··· Exercise input
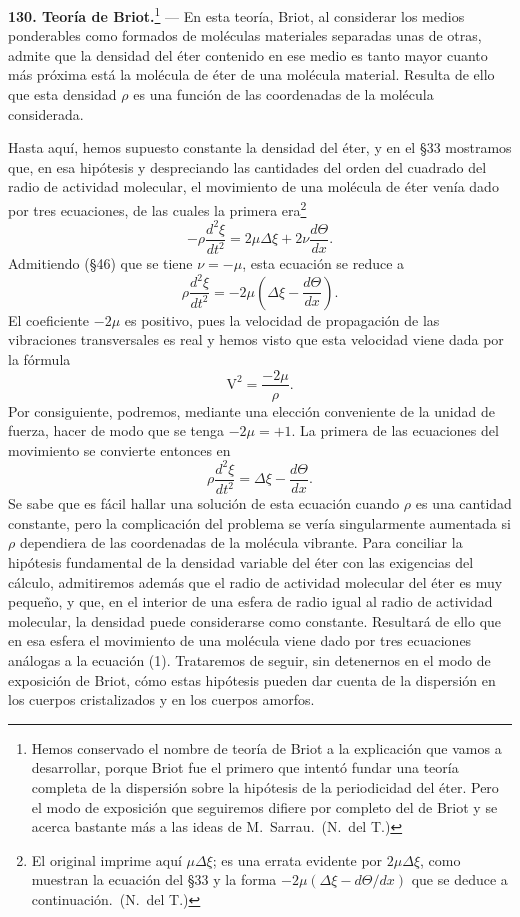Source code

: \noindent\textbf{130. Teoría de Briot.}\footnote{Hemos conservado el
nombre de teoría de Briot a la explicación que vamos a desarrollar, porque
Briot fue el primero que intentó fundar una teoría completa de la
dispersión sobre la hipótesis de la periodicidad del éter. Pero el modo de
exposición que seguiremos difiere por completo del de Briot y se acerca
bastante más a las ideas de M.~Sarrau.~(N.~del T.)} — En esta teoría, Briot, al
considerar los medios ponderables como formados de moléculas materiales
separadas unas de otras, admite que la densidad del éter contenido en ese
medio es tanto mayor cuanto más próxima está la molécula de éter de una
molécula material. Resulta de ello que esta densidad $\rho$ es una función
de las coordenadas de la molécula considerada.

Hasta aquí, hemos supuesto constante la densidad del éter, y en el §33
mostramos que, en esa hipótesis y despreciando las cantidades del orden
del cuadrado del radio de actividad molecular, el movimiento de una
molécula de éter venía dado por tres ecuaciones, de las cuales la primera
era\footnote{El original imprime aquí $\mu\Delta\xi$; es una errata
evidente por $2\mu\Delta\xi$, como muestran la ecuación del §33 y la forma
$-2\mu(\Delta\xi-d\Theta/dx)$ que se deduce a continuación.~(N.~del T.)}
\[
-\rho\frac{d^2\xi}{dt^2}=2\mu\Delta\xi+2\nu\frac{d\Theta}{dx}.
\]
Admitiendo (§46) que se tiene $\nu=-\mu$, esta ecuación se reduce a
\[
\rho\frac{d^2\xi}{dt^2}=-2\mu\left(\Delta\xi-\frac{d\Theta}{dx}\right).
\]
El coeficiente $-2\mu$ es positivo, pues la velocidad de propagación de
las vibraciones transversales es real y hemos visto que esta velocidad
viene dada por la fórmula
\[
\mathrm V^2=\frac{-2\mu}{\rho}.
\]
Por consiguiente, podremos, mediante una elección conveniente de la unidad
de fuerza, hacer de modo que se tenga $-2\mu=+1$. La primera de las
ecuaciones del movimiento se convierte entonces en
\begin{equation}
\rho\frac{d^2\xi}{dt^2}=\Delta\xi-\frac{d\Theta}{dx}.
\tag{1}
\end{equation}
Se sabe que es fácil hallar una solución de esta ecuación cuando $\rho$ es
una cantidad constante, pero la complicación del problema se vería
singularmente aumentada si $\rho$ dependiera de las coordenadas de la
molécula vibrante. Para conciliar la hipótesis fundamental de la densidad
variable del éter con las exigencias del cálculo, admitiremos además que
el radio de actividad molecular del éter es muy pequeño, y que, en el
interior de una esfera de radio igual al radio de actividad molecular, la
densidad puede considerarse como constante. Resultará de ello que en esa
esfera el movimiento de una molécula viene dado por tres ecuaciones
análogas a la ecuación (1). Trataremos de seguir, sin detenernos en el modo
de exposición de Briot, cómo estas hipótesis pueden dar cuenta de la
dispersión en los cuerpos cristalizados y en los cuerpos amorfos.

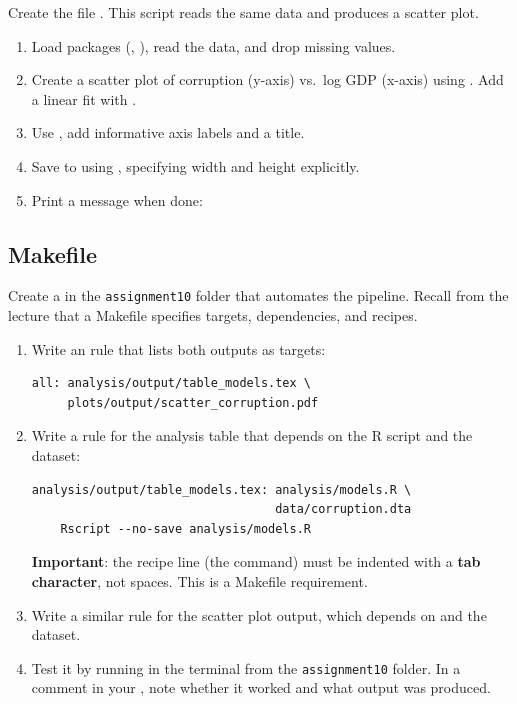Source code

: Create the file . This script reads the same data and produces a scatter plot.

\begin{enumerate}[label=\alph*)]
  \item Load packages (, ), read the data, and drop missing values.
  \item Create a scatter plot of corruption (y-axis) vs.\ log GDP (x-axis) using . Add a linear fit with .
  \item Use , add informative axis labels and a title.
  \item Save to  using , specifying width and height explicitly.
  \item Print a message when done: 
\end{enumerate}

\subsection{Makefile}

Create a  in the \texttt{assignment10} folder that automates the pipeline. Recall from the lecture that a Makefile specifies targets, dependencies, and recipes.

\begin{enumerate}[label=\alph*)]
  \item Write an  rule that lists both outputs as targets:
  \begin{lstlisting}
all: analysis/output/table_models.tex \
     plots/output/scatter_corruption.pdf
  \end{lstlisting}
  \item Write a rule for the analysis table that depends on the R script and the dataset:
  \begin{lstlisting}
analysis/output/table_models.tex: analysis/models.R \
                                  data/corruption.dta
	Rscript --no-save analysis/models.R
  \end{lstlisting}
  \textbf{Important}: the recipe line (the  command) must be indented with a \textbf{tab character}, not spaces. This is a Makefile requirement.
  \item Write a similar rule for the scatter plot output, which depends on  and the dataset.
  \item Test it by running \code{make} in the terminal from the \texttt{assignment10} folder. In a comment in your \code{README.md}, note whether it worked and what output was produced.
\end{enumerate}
······
## Goal of the exercise
Only the number should be given: how many lines in the data contain the string "depends".

## Solution
2